### PROVIDED RECORDS
* * * * * * *

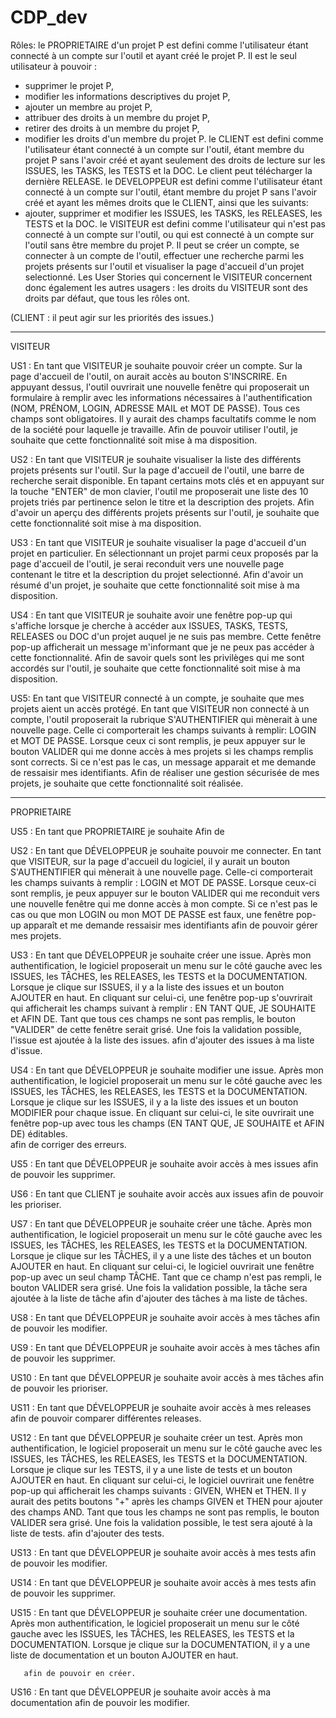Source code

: # CDP_dev

Rôles:
le PROPRIETAIRE d'un projet P est defini comme l'utilisateur étant connecté à un compte sur l'outil et ayant créé le projet P. Il est le seul utilisateur à pouvoir :
 - supprimer le projet P,
 - modifier les informations descriptives du projet P,
 - ajouter un membre au projet P,
 - attribuer des droits à un membre du projet P,
 - retirer des droits à un membre du projet P,
 - modifier les droits d'un membre du projet P.
le CLIENT est defini comme l'utilisateur étant connecté à un compte sur l'outil, étant membre du projet P sans l'avoir créé et ayant seulement des droits de lecture sur les ISSUES, les TASKS, les TESTS et la DOC. Le client peut télécharger la dernière RELEASE.
le DEVELOPPEUR est defini comme l'utilisateur étant connecté à un compte sur l'outil, étant membre du projet P sans l'avoir créé et ayant les mêmes droits que le CLIENT, ainsi que les suivants:
 - ajouter, supprimer et modifier les ISSUES, les TASKS, les RELEASES, les TESTS et la DOC. 
le VISITEUR est defini comme l'utilisateur qui n'est pas connecté à un compte sur l'outil, ou qui est connecté à un compte sur l'outil sans être membre du projet P. Il peut se créer un compte, se connecter à un compte de l'outil, effectuer une recherche parmi les projets présents sur l'outil et visualiser la page d'accueil d'un projet selectionné. Les User Stories qui concernent le VISITEUR concernent donc également les autres usagers : les droits du VISITEUR sont des droits par défaut, que tous les rôles ont.

(CLIENT : il peut agir sur les priorités des issues.)

************************************************************************************************************************************

VISITEUR

US1 : En tant que VISITEUR
      je souhaite pouvoir créer un compte. Sur la page d'accueil de l'outil, on aurait accès au bouton S'INSCRIRE. En appuyant dessus, l'outil ouvrirait une nouvelle fenêtre qui proposerait un formulaire à remplir avec les informations nécessaires à l'authentification (NOM, PRÉNOM, LOGIN, ADRESSE MAIL et MOT DE PASSE). Tous ces champs sont obligatoires. Il y aurait des champs facultatifs comme le nom de la société pour laquelle je travaille.
      Afin de pouvoir utiliser l'outil, je souhaite que cette fonctionnalité soit mise à ma disposition.

US2 : En tant que VISITEUR
       je souhaite visualiser la liste des différents projets présents sur l'outil. Sur la page d'accueil de l'outil, une barre de recherche serait disponible. En tapant certains mots clés et en appuyant sur la touche "ENTER" de mon clavier, l'outil me proposerait une liste des 10 projets triés par pertinence selon le titre et la description des projets.
       Afin d'avoir un aperçu des différents projets présents sur l'outil, je souhaite que cette fonctionnalité soit mise à ma disposition.

US3 : En tant que VISITEUR
        je souhaite visualiser la page d'accueil d'un projet en particulier. En sélectionnant un projet parmi ceux proposés par la page d'accueil de l'outil, je serai reconduit vers une nouvelle page contenant le titre et la description du projet selectionné.
        Afin d'avoir un résumé d'un projet, je souhaite que cette fonctionnalité soit mise à ma disposition.

US4 : En tant que VISITEUR
        je souhaite avoir une fenêtre pop-up qui s'affiche lorsque je cherche à accéder aux ISSUES, TASKS, TESTS, RELEASES ou DOC d'un projet auquel je ne suis pas membre. Cette fenêtre pop-up afficherait un message m'informant que je ne peux pas accéder à cette fonctionnalité.
        Afin de savoir quels sont les privilèges qui me sont accordés sur l'outil, je souhaite que cette fonctionnalité soit mise à ma disposition.

US5: En tant que VISITEUR connecté à un compte,
        je souhaite que mes projets aient un accès protégé. En tant que VISITEUR non connecté à un compte, l'outil proposerait la rubrique S'AUTHENTIFIER qui mènerait à une nouvelle page. Celle ci comporterait les champs suivants à remplir: LOGIN et MOT DE PASSE. Lorsque ceux ci sont remplis, je peux appuyer sur le bouton VALIDER qui me donne accès à mes projets si les champs remplis sont corrects. Si ce n'est pas le cas, un message apparait et me demande de ressaisir mes identifiants.
        Afin de réaliser une gestion sécurisée de mes projets, je souhaite que cette fonctionnalité soit réalisée.

************************************************************************************************************************************

PROPRIETAIRE

US5 : En tant que PROPRIETAIRE
        je souhaite
        Afin de

US2 : En tant que DÉVELOPPEUR
      je souhaite pouvoir me connecter. En tant que VISITEUR, sur la page d'accueil du logiciel, il y aurait un bouton S'AUTHENTIFIER qui mènerait à une nouvelle page. Celle-ci comporterait les champs suivants à remplir : LOGIN et MOT DE PASSE. Lorsque ceux-ci sont remplis, je peux appuyer sur le bouton VALIDER qui me reconduit vers une nouvelle fenêtre qui me donne accès à mon compte. Si ce n'est pas le cas ou que mon LOGIN ou mon MOT DE PASSE est faux, une fenêtre pop-up apparaît et me demande ressaisir mes identifiants
      afin de pouvoir gérer mes projets.

US3 : En tant que DÉVELOPPEUR
      je souhaite créer une issue. Après mon authentification, le logiciel proposerait un menu sur le côté gauche avec les ISSUES, les TÂCHES, les RELEASES, les TESTS et la DOCUMENTATION. Lorsque je clique sur ISSUES, il y a la liste des issues et un bouton AJOUTER en haut. En cliquant sur celui-ci, une fenêtre pop-up s'ouvrirait qui afficherait les champs suivant à remplir : EN TANT QUE, JE SOUHAITE et AFIN DE. Tant que tous ces champs ne sont pas remplis, le bouton "VALIDER" de cette fenêtre serait grisé. Une fois la validation possible, l'issue est ajoutée à la liste des issues. 
      afin d'ajouter des issues à ma liste d'issue.

US4 : En tant que DÉVELOPPEUR
      je souhaite modifier une issue. Après mon authentification, le logiciel proposerait un menu sur le côté gauche avec les ISSUES, les TÂCHES, les RELEASES, les TESTS et la DOCUMENTATION. Lorsque je clique sur les ISSUES, il y a la liste des issues et un bouton MODIFIER pour chaque issue. En cliquant sur celui-ci, le site ouvrirait une fenêtre pop-up avec tous les champs (EN TANT QUE, JE SOUHAITE et AFIN DE) éditables.  
      afin de corriger des erreurs.

US5 : En tant que DÉVELOPPEUR
      je souhaite avoir accès à mes issues
      afin de pouvoir les supprimer.

US6 : En tant que CLIENT
      je souhaite avoir accès aux issues
      afin de pouvoir les prioriser.

US7 : En tant que DÉVELOPPEUR
      je souhaite créer une tâche. Après mon authentification, le logiciel proposerait un menu sur le côté gauche avec les ISSUES, les TÂCHES, les RELEASES, les TESTS et la DOCUMENTATION. Lorsque je clique sur les TÂCHES, il y a une liste des tâches et un bouton AJOUTER en haut. En cliquant sur celui-ci, le logiciel ouvrirait une fenêtre pop-up avec un seul champ TÂCHE. Tant que ce champ n'est pas rempli, le bouton VALIDER sera grisé. Une fois la validation possible, la tâche sera ajoutée à la liste de tâche 
      afin d'ajouter des tâches à ma liste de tâches.

US8 : En tant que DÉVELOPPEUR
      je souhaite avoir accès à mes tâches
      afin de pouvoir les modifier.

US9 : En tant que DÉVELOPPEUR 
      je souhaite avoir accès à mes tâches
      afin de pouvoir les supprimer.

US10 : En tant que DÉVELOPPEUR 
       je souhaite avoir accès à mes tâches
       afin de pouvoir les prioriser.

US11 : En tant que DÉVELOPPEUR
       je souhaite avoir accès à mes releases
       afin de pouvoir comparer différentes releases.

US12 : En tant que DÉVELOPPEUR
       je souhaite créer un test. Après mon authentification, le logiciel proposerait un menu sur le côté gauche avec les ISSUES, les TÂCHES, les RELEASES, les TESTS et la DOCUMENTATION. Lorsque je clique sur les TESTS, il y a une liste de tests et un bouton AJOUTER en haut. En cliquant sur celui-ci, le logiciel ouvrirait une fenêtre pop-up qui afficherait les champs suivants : GIVEN, WHEN et THEN. Il y aurait des petits boutons "+" après les champs GIVEN et THEN pour ajouter des champs AND. Tant que tous les champs ne sont pas remplis, le bouton VALIDER sera grisé. Une fois la validation possible, le test sera ajouté à la liste de tests.
       afin d'ajouter des tests.

US13 : En tant que DÉVELOPPEUR
       je souhaite avoir accès à mes tests
       afin de pouvoir les modifier.

US14 : En tant que DÉVELOPPEUR
       je souhaite avoir accès à mes tests
       afin de pouvoir les supprimer.

US15 : En tant que DÉVELOPPEUR
       je souhaite créer une documentation. Après mon authentification, le logiciel proposerait un menu sur le côté gauche avec les ISSUES, les TÂCHES, les RELEASES, les TESTS et la DOCUMENTATION. Lorsque je clique sur la DOCUMENTATION, il y a une liste de documentation et un bouton AJOUTER en haut. 
       
       afin de pouvoir en créer.

US16 : En tant que DÉVELOPPEUR
       je souhaite avoir accès à ma documentation
       afin de pouvoir les modifier.

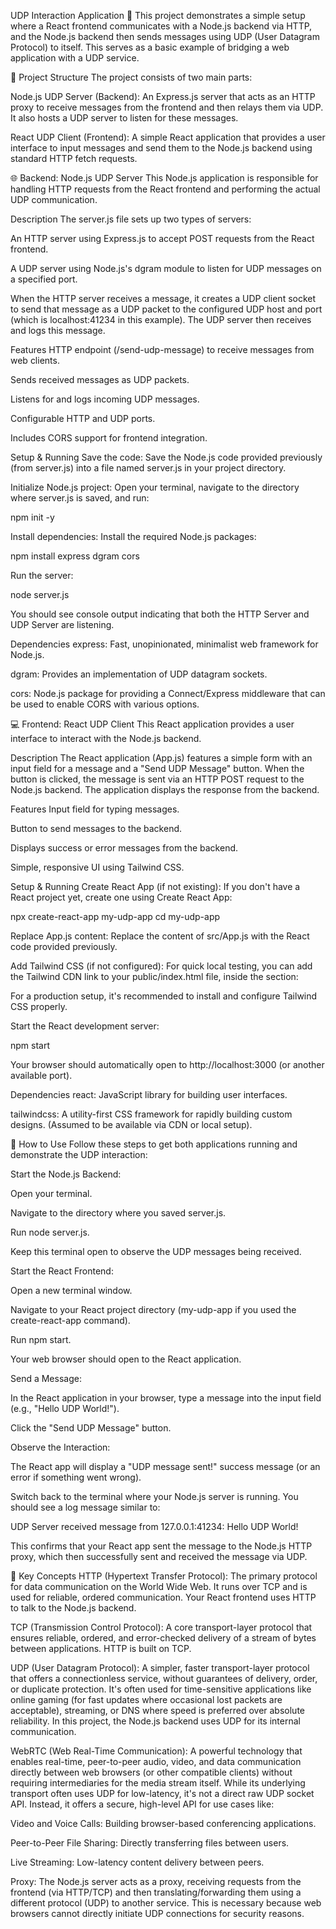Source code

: UDP Interaction Application 🚀
This project demonstrates a simple setup where a React frontend communicates with a Node.js backend via HTTP, and the Node.js backend then sends messages using UDP (User Datagram Protocol) to itself. This serves as a basic example of bridging a web application with a UDP service.

📂 Project Structure
The project consists of two main parts:

Node.js UDP Server (Backend): An Express.js server that acts as an HTTP proxy to receive messages from the frontend and then relays them via UDP. It also hosts a UDP server to listen for these messages.

React UDP Client (Frontend): A simple React application that provides a user interface to input messages and send them to the Node.js backend using standard HTTP fetch requests.

🌐 Backend: Node.js UDP Server
This Node.js application is responsible for handling HTTP requests from the React frontend and performing the actual UDP communication.

Description
The server.js file sets up two types of servers:

An HTTP server using Express.js to accept POST requests from the React frontend.

A UDP server using Node.js's dgram module to listen for UDP messages on a specified port.

When the HTTP server receives a message, it creates a UDP client socket to send that message as a UDP packet to the configured UDP host and port (which is localhost:41234 in this example). The UDP server then receives and logs this message.

Features
HTTP endpoint (/send-udp-message) to receive messages from web clients.

Sends received messages as UDP packets.

Listens for and logs incoming UDP messages.

Configurable HTTP and UDP ports.

Includes CORS support for frontend integration.

Setup & Running
Save the code:
Save the Node.js code provided previously (from server.js) into a file named server.js in your project directory.

Initialize Node.js project:
Open your terminal, navigate to the directory where server.js is saved, and run:

npm init -y


Install dependencies:
Install the required Node.js packages:

npm install express dgram cors


Run the server:

node server.js


You should see console output indicating that both the HTTP Server and UDP Server are listening.

Dependencies
express: Fast, unopinionated, minimalist web framework for Node.js.

dgram: Provides an implementation of UDP datagram sockets.

cors: Node.js package for providing a Connect/Express middleware that can be used to enable CORS with various options.

💻 Frontend: React UDP Client
This React application provides a user interface to interact with the Node.js backend.

Description
The React application (App.js) features a simple form with an input field for a message and a "Send UDP Message" button. When the button is clicked, the message is sent via an HTTP POST request to the Node.js backend. The application displays the response from the backend.

Features
Input field for typing messages.

Button to send messages to the backend.

Displays success or error messages from the backend.

Simple, responsive UI using Tailwind CSS.

Setup & Running
Create React App (if not existing):
If you don't have a React project yet, create one using Create React App:

npx create-react-app my-udp-app
cd my-udp-app


Replace App.js content:
Replace the content of src/App.js with the React code provided previously.

Add Tailwind CSS (if not configured):
For quick local testing, you can add the Tailwind CDN link to your public/index.html file, inside the <head> section:

<!-- public/index.html -->
<head>
    <!-- ... other head content ... -->
    <script src="https://cdn.tailwindcss.com"></script>
</head>


For a production setup, it's recommended to install and configure Tailwind CSS properly.

Start the React development server:

npm start


Your browser should automatically open to http://localhost:3000 (or another available port).

Dependencies
react: JavaScript library for building user interfaces.

tailwindcss: A utility-first CSS framework for rapidly building custom designs. (Assumed to be available via CDN or local setup).

🚀 How to Use
Follow these steps to get both applications running and demonstrate the UDP interaction:

Start the Node.js Backend:

Open your terminal.

Navigate to the directory where you saved server.js.

Run node server.js.

Keep this terminal open to observe the UDP messages being received.

Start the React Frontend:

Open a new terminal window.

Navigate to your React project directory (my-udp-app if you used the create-react-app command).

Run npm start.

Your web browser should open to the React application.

Send a Message:

In the React application in your browser, type a message into the input field (e.g., "Hello UDP World!").

Click the "Send UDP Message" button.

Observe the Interaction:

The React app will display a "UDP message sent!" success message (or an error if something went wrong).

Switch back to the terminal where your Node.js server is running. You should see a log message similar to:

UDP Server received message from 127.0.0.1:41234: Hello UDP World!


This confirms that your React app sent the message to the Node.js HTTP proxy, which then successfully sent and received the message via UDP.

🔑 Key Concepts
HTTP (Hypertext Transfer Protocol): The primary protocol for data communication on the World Wide Web. It runs over TCP and is used for reliable, ordered communication. Your React frontend uses HTTP to talk to the Node.js backend.

TCP (Transmission Control Protocol): A core transport-layer protocol that ensures reliable, ordered, and error-checked delivery of a stream of bytes between applications. HTTP is built on TCP.

UDP (User Datagram Protocol): A simpler, faster transport-layer protocol that offers a connectionless service, without guarantees of delivery, order, or duplicate protection. It's often used for time-sensitive applications like online gaming (for fast updates where occasional lost packets are acceptable), streaming, or DNS where speed is preferred over absolute reliability. In this project, the Node.js backend uses UDP for its internal communication.

WebRTC (Web Real-Time Communication): A powerful technology that enables real-time, peer-to-peer audio, video, and data communication directly between web browsers (or other compatible clients) without requiring intermediaries for the media stream itself. While its underlying transport often uses UDP for low-latency, it's not a direct raw UDP socket API. Instead, it offers a secure, high-level API for use cases like:

Video and Voice Calls: Building browser-based conferencing applications.

Peer-to-Peer File Sharing: Directly transferring files between users.

Live Streaming: Low-latency content delivery between peers.

Proxy: The Node.js server acts as a proxy, receiving requests from the frontend (via HTTP/TCP) and then translating/forwarding them using a different protocol (UDP) to another service. This is necessary because web browsers cannot directly initiate UDP connections for security reasons.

* * * * * * *

### WHAT THIS TASK INVOLVES
All that is wanted is an exact copy of the lines above from the one with "You should see console" through the one with "dgram: Provides an", with both ends included.

### TASK OUTPUT
You should see console output indicating that both the HTTP Server and UDP Server are listening.

Dependencies
express: Fast, unopinionated, minimalist web framework for Node.js.

dgram: Provides an implementation of UDP datagram sockets.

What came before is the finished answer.